Glass Container & Bottle Manufacturing calculator
Defect inspection rate Calculator
Inspection defect rate is the share of glass containers pulled at the cold-end inspection station — for split bottoms, checks, blisters, and dimensional faults — divided by everything the inspection equipment screened. Quality engineers and cold-end supervisors in container glass plants watch it shift by shift because it is the fastest read on whether the IS machine, gob delivery, or annealing lehr is drifting. A rate climbing past the target reject line usually means a forming section needs attention before pack rate suffers downstream. It is reported per line, per mold cavity, and per defect family so the plant can chase the real root cause.
What this calculator does
- Calculate inspection defect rate for glass bottles, jars, and containers using rejected containers, inspected containers, and the target defect rate.
- Use it when quality teams need to track checks, stones, blisters, seeds, cracks, birdswings, finish defects, dimensional rejects, labeling damage, or vision-system rejects against the control target.
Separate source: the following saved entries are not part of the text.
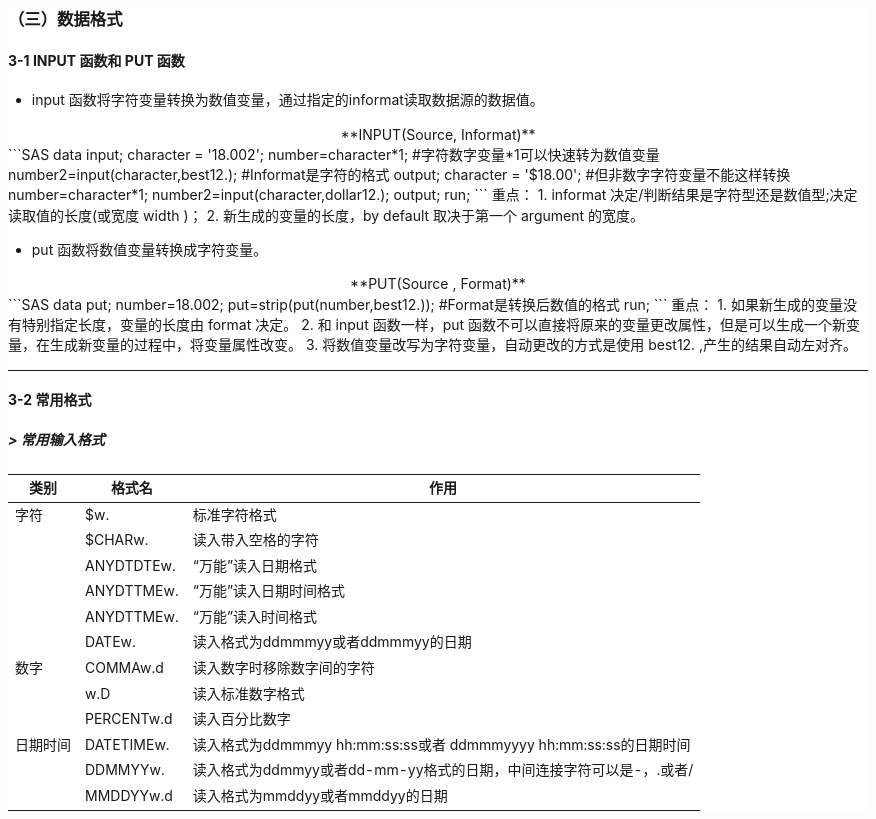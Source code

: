 
### （三）数据格式

#### 3-1 INPUT 函数和 PUT 函数
- input 函数将字符变量转换为数值变量，通过指定的informat读取数据源的数据值。

<center>**INPUT(Source, Informat)**</center>
```SAS
data input;
	character = '18.002';
	number=character*1;     #字符数字变量*1可以快速转为数值变量
	number2=input(character,best12.);   #Informat是字符的格式
	output;
	character = '$18.00';   #但非数字字符变量不能这样转换
	number=character*1;
	number2=input(character,dollar12.);
	output;
run;
```
重点：
1. informat 决定/判断结果是字符型还是数值型;决定读取值的长度(或宽度 width )；
2. 新生成的变量的长度，by default 取决于第一个 argument 的宽度。

- put 函数将数值变量转换成字符变量。

<center>**PUT(Source , Format)**</center>
```SAS
data put;
	number=18.002;
	put=strip(put(number,best12.)); #Format是转换后数值的格式
run;
```
重点： 
1. 如果新生成的变量没有特别指定长度，变量的长度由 format 决定。
2. 和 input 函数一样，put 函数不可以直接将原来的变量更改属性，但是可以生成一个新变量，在生成新变量的过程中，将变量属性改变。
3. 将数值变量改写为字符变量，自动更改的方式是使用 best12. ,产生的结果自动左对齐。


----

#### 3-2 常用格式

##### > 常用输入格式
|类别| 格式名 |作用|
|---|---|---|
|字符 | $w.| 标准字符格式 |
|| \$CHARw.| 读入带入空格的字符|
|     |ANYDTDTEw.|“万能”读入日期格式 |
|     |ANYDTTMEw.|“万能”读入日期时间格式 |
|     |ANYDTTMEw. |“万能”读入时间格式 |
|   |DATEw. |读入格式为ddmmmyy或者ddmmmyy的日期 |
|数字 |COMMAw.d |读入数字时移除数字间的字符 |
|     |w.D| 读入标准数字格式 |
|     |PERCENTw.d |读入百分比数字 |
|日期时间 |DATETIMEw.| 读入格式为ddmmmyy hh:mm:ss:ss或者 ddmmmyyyy hh:mm:ss:ss的日期时间 |
|     |DDMMYYw. |读入格式为ddmmyy<yy>或者dd-mm-yy<yy>格式的日期，中间连接字符可以是-，.或者/ |
|   |  MMDDYYw.d |读入格式为mmddyy或者mmddyy的日期 |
- It computes the percentage of inspected glass containers rejected at cold-end inspection and the gap between that rate and your reject target.
Formula used
- Defect inspection rate = rejected containers at inspection ÷ inspected containers × 100
- Defect inspection rate gap to target = defect inspection rate - target defect rate
Inputs explained
- Rejected containers at inspection:
- Inspected containers:
- Target defect rate:
How to use the result
- Use it every shift on each forming line, and after any mold change, gob weight adjustment, or lehr setpoint change to confirm the defect rate settled back inside target.
- It only counts defects the inspection machines actually detect — undetected hairline checks or faults below the camera threshold pass through, so this rate understates true quality escapes.
Current U.S. benchmarks
- Steel mill PPI stands at 348.53 (BLS, May 2026), up 6.7% from a year earlier. New factory orders are up 2.3% year over year (Census).
Common questions
- How do you calculate inspection defect rate for glass containers? Divide rejected containers by inspected containers and multiply by 100. With 420 rejects out of 52,000 inspected, that is 420 ÷ 52,000 × 100 = 0.81%.
- What is a good defect inspection rate for a bottle line? Strong container glass cold-end reject rates often sit below 1%, with premium cosmetic ware tighter still. The 0.81% in our example is inside a 0.7% target only by a small margin — the gap of -0.11 points means it is actually above target and worth investigating.
- What does a negative defect-rate gap to target mean? The gap is your actual rate minus the target. A negative number means your measured rate is below target, which is good; here the gap shows -0.11 points but because the formula subtracts target from actual, the example actually sits 0.11 points over the 0.7% goal.
- Why is my inspection defect rate spiking on one cavity? A single-cavity spike almost always points to a forming-section issue — worn mold, blocked vent, baffle or plunger wear, or a gob loading problem — rather than a plant-wide cause. Drill into per-cavity reject codes before adjusting the whole machine.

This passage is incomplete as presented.